Narrating Being

Narrating Being

In the Metaphysics , Aristotle says that the metaphysical and epistemological errors of previous philosophers can be traced to their focus on the sensible world: “because they saw that that all this world of nature is in movement and that about that which changes no true statement can be made, they said that of course, regarding that which everywhere in every respect is changing, nothing could be truly affirmed.” In the end, Cratylus abandoned speech altogether: he “finally did not think it right to say anything but only moved his finger, and criticized Heraclitus for saying that it is impossible to step twice into the same river; for he thought one could not do it even once.”

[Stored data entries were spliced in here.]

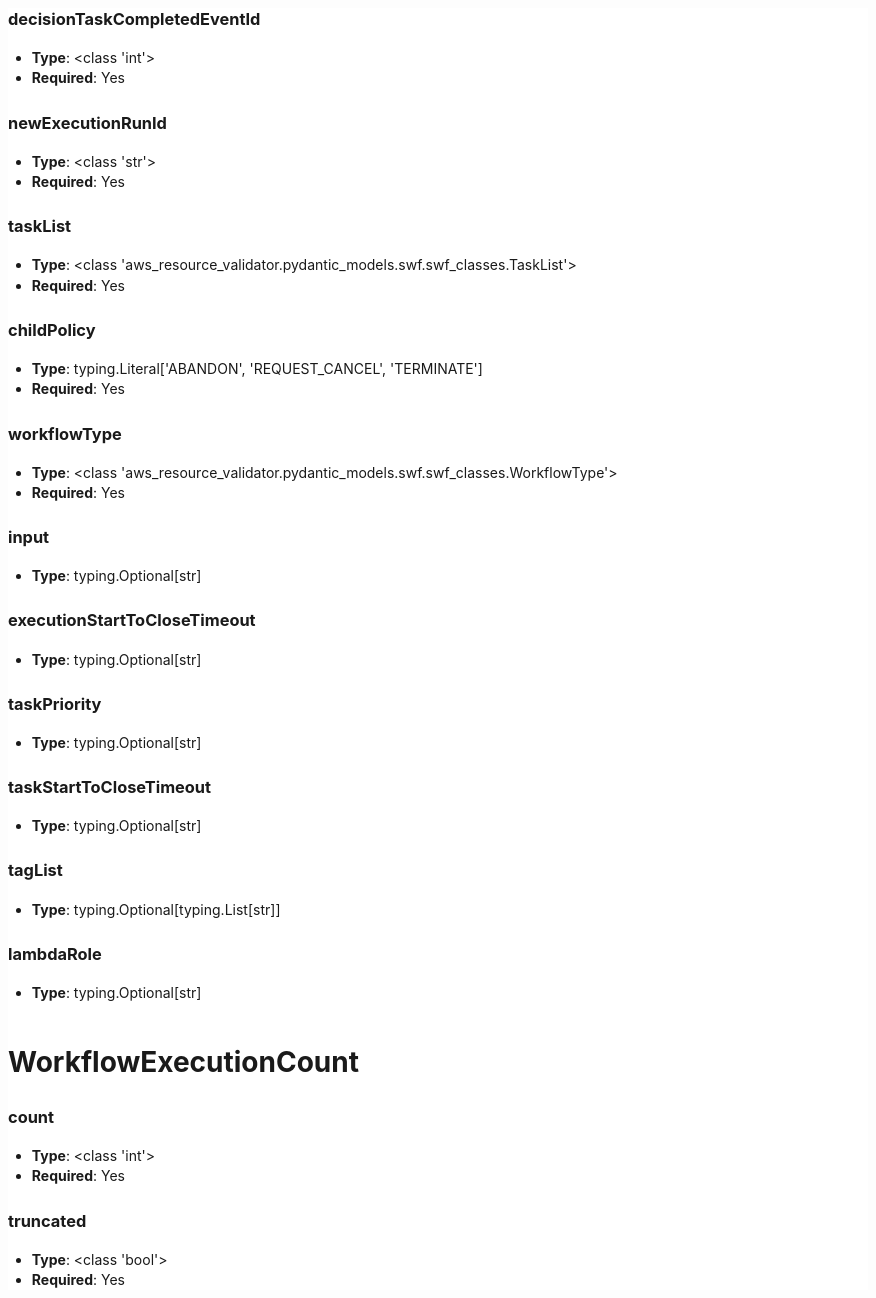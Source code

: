 ### decisionTaskCompletedEventId
- **Type**: <class 'int'>
- **Required**: Yes

### newExecutionRunId
- **Type**: <class 'str'>
- **Required**: Yes

### taskList
- **Type**: <class 'aws_resource_validator.pydantic_models.swf.swf_classes.TaskList'>
- **Required**: Yes

### childPolicy
- **Type**: typing.Literal['ABANDON', 'REQUEST_CANCEL', 'TERMINATE']
- **Required**: Yes

### workflowType
- **Type**: <class 'aws_resource_validator.pydantic_models.swf.swf_classes.WorkflowType'>
- **Required**: Yes

### input
- **Type**: typing.Optional[str]

### executionStartToCloseTimeout
- **Type**: typing.Optional[str]

### taskPriority
- **Type**: typing.Optional[str]

### taskStartToCloseTimeout
- **Type**: typing.Optional[str]

### tagList
- **Type**: typing.Optional[typing.List[str]]

### lambdaRole
- **Type**: typing.Optional[str]


# WorkflowExecutionCount

### count
- **Type**: <class 'int'>
- **Required**: Yes

### truncated
- **Type**: <class 'bool'>
- **Required**: Yes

To make true statements, Aristotle argues, we must be able to make assertions about some changeless, essential, necessary substratum behind the sensible appearances. But to draw that conclusion, he has to assume that statements of truth themselves take a changeless, essentializing form. Why, however, can’t statements of truth take a narrative form, capturing truth about the changing world by describing processes ?

And to complicate things further: Even Aristotle’s fixed statements of truth are processes. His sentences took time to write and they take time to read; they are fixed in books, but those books make no difference to anyone until someone takes it up to read. (And this is not even to introduce the fact that textual meaning changes with time.) So linguistic processes describe the processes of nature and society.